The lines to return are those below that contain the word "flat".

_MATERIAL SHOWN_.
━━━━━━━━━━━━━━━━

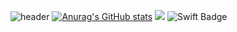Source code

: ![header](https://capsule-render.vercel.app/api?type=Waving&color=gradient&height=250&section=header&text=JuYeong%&fontSize=60)
[![Anurag's GitHub stats](https://github-readme-stats.vercel.app/api?username=juyeong525)](https://github.com/juyeong525/github-readme-stats)
<img src="https://img.shields.io/badge/Python-3766AB?style=flat-square&logo=Python&logoColor=white"/></a>
![Swift Badge](https://img.shields.io/badge/Swift-FA7343?&style=flat-square&logo=Swift&logoColor=white)

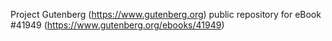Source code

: Project Gutenberg (https://www.gutenberg.org) public repository for eBook #41949 (https://www.gutenberg.org/ebooks/41949)
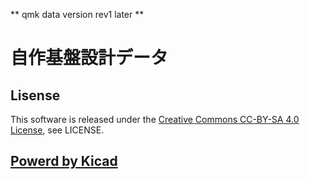 ** qmk data version rev1 later **

# 自作基盤設計データ
## Lisense
This software is released under the [Creative Commons CC-BY-SA 4.0 License](https://creativecommons.org/licenses/by-sa/4.0/legalcode), see LICENSE.



## [Powerd by Kicad](https://kicad.org/)



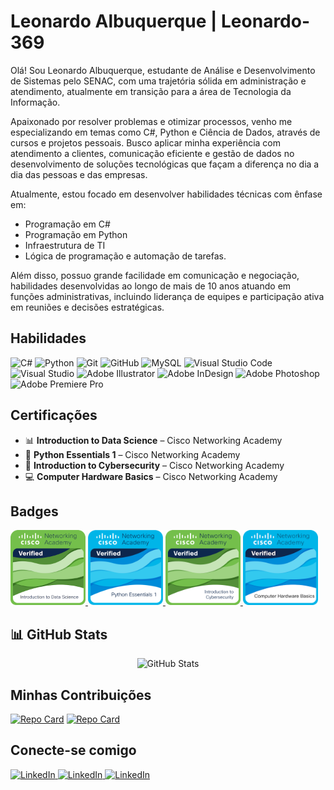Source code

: # Leonardo Albuquerque | Leonardo-369

Olá! Sou Leonardo Albuquerque, estudante de Análise e Desenvolvimento de Sistemas pelo SENAC, com uma trajetória sólida em administração e atendimento, atualmente em transição para a área de Tecnologia da Informação.

Apaixonado por resolver problemas e otimizar processos, venho me especializando em temas como C#, Python e Ciência de Dados, através de cursos e projetos pessoais. Busco aplicar minha experiência com atendimento a clientes, comunicação eficiente e gestão de dados no desenvolvimento de soluções tecnológicas que façam a diferença no dia a dia das pessoas e das empresas.

Atualmente, estou focado em desenvolver habilidades técnicas com ênfase em: 
- Programação em C#
- Programação em Python
- Infraestrutura de TI
- Lógica de programação e automação de tarefas.

Além disso, possuo grande facilidade em comunicação e negociação, habilidades desenvolvidas ao longo de mais de 10 anos atuando em funções administrativas, incluindo liderança de equipes e participação ativa em reuniões e decisões estratégicas.


## Habilidades
![C#](https://img.shields.io/badge/c%23-%23239120.svg?style=for-the-badge&logo=csharp&logoColor=white)
![Python](https://img.shields.io/badge/python-3670A0?style=for-the-badge&logo=python&logoColor=ffdd54)
![Git](https://img.shields.io/badge/GIT-E44C30?style=for-the-badge&logo=git&logoColor=white)
![GitHub](https://img.shields.io/badge/GitHub-100000?style=for-the-badge&logo=github&logoColor=white)
![MySQL](https://img.shields.io/badge/mysql-4479A1.svg?style=for-the-badge&logo=mysql&logoColor=white)
![Visual Studio Code](https://img.shields.io/badge/Visual%20Studio%20Code-0078d7.svg?style=for-the-badge&logo=visual-studio-code&logoColor=white)
![Visual Studio](https://img.shields.io/badge/Visual%20Studio-5C2D91.svg?style=for-the-badge&logo=visual-studio&logoColor=white)
![Adobe Illustrator](https://img.shields.io/badge/adobe%20illustrator-%23FF9A00.svg?style=for-the-badge&logo=adobe%20illustrator&logoColor=white)
![Adobe InDesign](https://img.shields.io/badge/Adobe%20InDesign-49021F?style=for-the-badge&logo=adobeindesign&logoColor=white)
![Adobe Photoshop](https://img.shields.io/badge/adobe%20photoshop-%2331A8FF.svg?style=for-the-badge&logo=adobe%20photoshop&logoColor=white)
![Adobe Premiere Pro](https://img.shields.io/badge/Adobe%20Premiere%20Pro-9999FF.svg?style=for-the-badge&logo=Adobe%20Premiere%20Pro&logoColor=white)

## Certificações
- 📊 **Introduction to Data Science** – Cisco Networking Academy  
- 🐍 **Python Essentials 1** – Cisco Networking Academy  
- 🔐 **Introduction to Cybersecurity** – Cisco Networking Academy  
- 💻 **Computer Hardware Basics** – Cisco Networking Academy

## Badges
<a href="https://github.com/Leonardo-369/Leonardo-369/blob/main/introduction-to-data-science.png">
  <img src="https://github.com/Leonardo-369/Leonardo-369/blob/main/introduction-to-data-science.png?raw=true" alt="Cybersecurity Badge" width="120"/>
</a>
<a href="https://github.com/Leonardo-369/Leonardo-369/blob/main/python-essentials-1.1.png">
  <img src="https://github.com/Leonardo-369/Leonardo-369/blob/main/python-essentials-1.1.png?raw=true" alt="Cybersecurity Badge" width="120"/>
</a>
<a href="https://github.com/Leonardo-369/Leonardo-369/blob/main/introduction-to-cybersecurity.png">
  <img src="https://github.com/Leonardo-369/Leonardo-369/blob/main/introduction-to-cybersecurity.png?raw=true" alt="Cybersecurity Badge" width="120"/>
</a>
<a href="https://github.com/Leonardo-369/Leonardo-369/blob/main/computer-hardware-basics.png">
  <img src="https://github.com/Leonardo-369/Leonardo-369/blob/main/computer-hardware-basics.png?raw=true" alt="Cybersecurity Badge" width="120"/>
</a>

## 📊 GitHub Stats

<p align="center">
  <img 
    src="https://github-readme-stats.vercel.app/api?username=Leonardo-369&theme=transparent&bg_color=000000&border_color=30A3DC&show_icons=true&icon_color=30A3DC&title_color=E94D5F&text_color=FFFFFF"
    alt="GitHub Stats"
  />
</p>

## Minhas Contribuições
[![Repo Card](https://github-readme-stats.vercel.app/api/pin/?username=Leonardo-369&repo=dio-lab-open-source&bg_color=000&border_color=30A3DC&show_icons=true&icon_color=30A3DC&title_color=E94D5F&text_color=FFF)](https://github.com/Leonardo-369/dio-lab-open-source)
[![Repo Card](https://github-readme-stats.vercel.app/api/pin/?username=Leonardo-369&repo=resumo-do-lab&bg_color=000&border_color=30A3DC&show_icons=true&icon_color=30A3DC&title_color=E94D5F&text_color=FFF)](https://github.com/Leonardo-369/resumo-do-lab)


## Conecte-se comigo
<p align="left">
  <a href="https://www.linkedin.com/in/leonardo-albuquerque-11738053/">
    <img src="https://img.shields.io/badge/LinkedIn-0077B5?style=for-the-badge&logo=linkedin&logoColor=white" alt="LinkedIn"/>
  </a>
<a href="https://github.com/Leonardo-369">
    <img src="https://img.shields.io/badge/GitHub-100000?style=for-the-badge&logo=linkedin&logoColor=white" alt="LinkedIn"/>
  </a>
<a href="mailto:leonardofam@hotmail.com">
    <img src="https://img.shields.io/badge/-Email-000?style=for-the-badge&logo=linkedin&logoColor=white" alt="LinkedIn"/>
  </a>
</p>
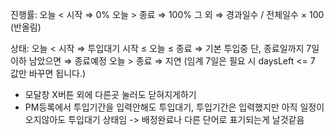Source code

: <!-- 진행률 및 상태 날짜기반 계산 -->
진행률:
오늘 < 시작 ⇒ 0%
오늘 > 종료 ⇒ 100%
그 외 ⇒ 경과일수 / 전체일수 × 100 (반올림)

상태:
오늘 < 시작 ⇒ 투입대기
시작 ≤ 오늘 ≤ 종료 ⇒ 기본 투입중
단, 종료일까지 7일 이하 남았으면 ⇒ 종료예정
오늘 > 종료 ⇒ 지연
(임계 7일은 필요 시 daysLeft <= 7 값만 바꾸면 됩니다.)



- 모달창 X버튼 외에 다른곳 눌러도 닫혀지게하기
- PM등록에서 투입기간을 입력안해도 투입대기,
            투입기간은 입력했지만 아직 일정이 오지않아도 투입대기 상태임
            -> 배정완료나 다른 단어로 표기되는게 날것같음 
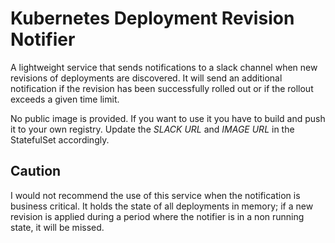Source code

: # Kubernetes Deployment Revision Notifier
A lightweight service that sends notifications to a slack channel when new revisions of deployments are discovered. It will send an additional notification if the revision has been successfully rolled out or if the rollout exceeds a given time limit.

No public image is provided. If you want to use it you have to build and push it to your own registry. Update the _SLACK URL_ and _IMAGE URL_ in the StatefulSet accordingly.

## Caution
I would not recommend the use of this service when the notification is business critical. It holds the state of all deployments in memory; if a new revision is applied during a period where the notifier is in a non running state, it will be missed.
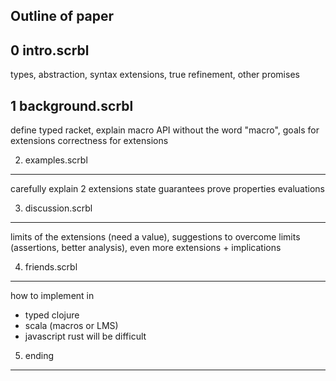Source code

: Outline of paper
---


0 intro.scrbl
---
types, abstraction,
syntax extensions,
true refinement,
other promises


1 background.scrbl
---
define typed racket,
explain macro API without the word "macro",
goals for extensions
correctness for extensions


2. examples.scrbl
---
carefully explain 2 extensions
state guarantees
prove properties
evaluations


3. discussion.scrbl
---
limits of the extensions (need a value),
suggestions to overcome limits (assertions, better analysis),
even more extensions + implications


4. friends.scrbl
---
how to implement in
- typed clojure
- scala (macros or LMS)
- javascript
rust will be difficult


5. ending
---

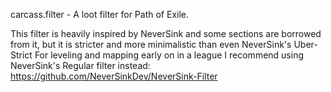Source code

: carcass.filter - A loot filter for Path of Exile.


This filter is heavily inspired by NeverSink and some sections are borrowed from it, but it is stricter and more minimalistic than even NeverSink's Uber-Strict
For leveling and mapping early on in a league I recommend using NeverSink's Regular filter instead:
https://github.com/NeverSinkDev/NeverSink-Filter
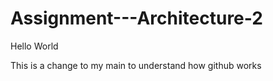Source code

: # Assignment---Architecture-2

Hello World

This is a change to my main to understand how github works

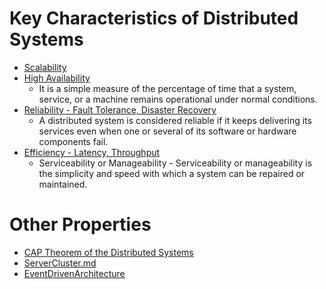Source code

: # Key Characteristics of Distributed Systems
- [Scalability](Scalability.md)
- [High Availability](HighAvailability.md)
  - It is a simple measure of the percentage of time that a system, service, or a machine remains operational under normal conditions.
- [Reliability - Fault Tolerance, Disaster Recovery](FaultTolerance&DisasterRecovery.md)
  - A distributed system is considered reliable if it keeps delivering its services even when one or several of its software or hardware components fail.
- [Efficiency - Latency, Throughput](LatencyThroughput.md)
  - Serviceability or Manageability - Serviceability or manageability is the simplicity and speed with which a system can be repaired or maintained.

# Other Properties
- [CAP Theorem of the Distributed Systems](CAP.md)
- [ServerCluster.md](ServersCluster.md)
- [EventDrivenArchitecture](EventDrivenArchitecture.md)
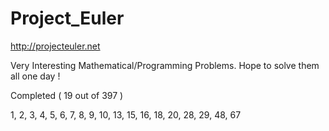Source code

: Project_Euler
=============

http://projecteuler.net

Very Interesting Mathematical/Programming Problems. Hope to solve them all one day !

Completed ( 19 out of 397 )

1, 2, 3, 4, 5, 6, 7, 8, 9, 10, 13, 15, 16, 18, 20, 28, 29, 48, 67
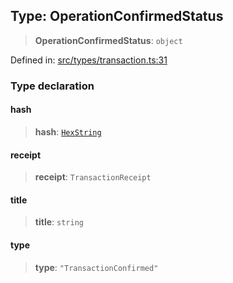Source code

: 
## Type: OperationConfirmedStatus

> **OperationConfirmedStatus**: `object`

Defined in: [src/types/transaction.ts:31](https://github.com/centrifuge/centrifuge-sdk/blob/e8ba8663632aeb3b16074665a356e75ab51e8c4b/src/types/transaction.ts#L31)

### Type declaration

#### hash

> **hash**: [`HexString`](#type-hexstring)

#### receipt

> **receipt**: `TransactionReceipt`

#### title

> **title**: `string`

#### type

> **type**: `"TransactionConfirmed"`
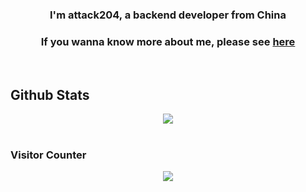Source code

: 

### <div align="center">I'm attack204, a backend developer from China</div>  
  
###  <div align="center">If you wanna know more about me, please see <a href="https://attack204.com">here</a> </div>  

<br/>  





## Github Stats  
<div align="center"><img src="https://github-readme-stats.vercel.app/api?username=attack204&show_icons=true&count_private=true&hide_border=true" align="center" /></div>  

<br/>  



### Visitor Counter  
<div align="center">
<img src="https://komarev.com/ghpvc/?username=attack204&&style=flat-square" align="center" />
</div>  
 

<div align="center"></div>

━━━━━━━━━━━━━━━━

_EXERCISE OUTPUT_.
<img src="https://img.shields.io/badge/Python-3766AB?style=flat-square&logo=Python&logoColor=white"/></a>
![Swift Badge](https://img.shields.io/badge/Swift-FA7343?&style=flat-square&logo=Swift&logoColor=white)
<img src="https://komarev.com/ghpvc/?username=attack204&&style=flat-square" align="center" />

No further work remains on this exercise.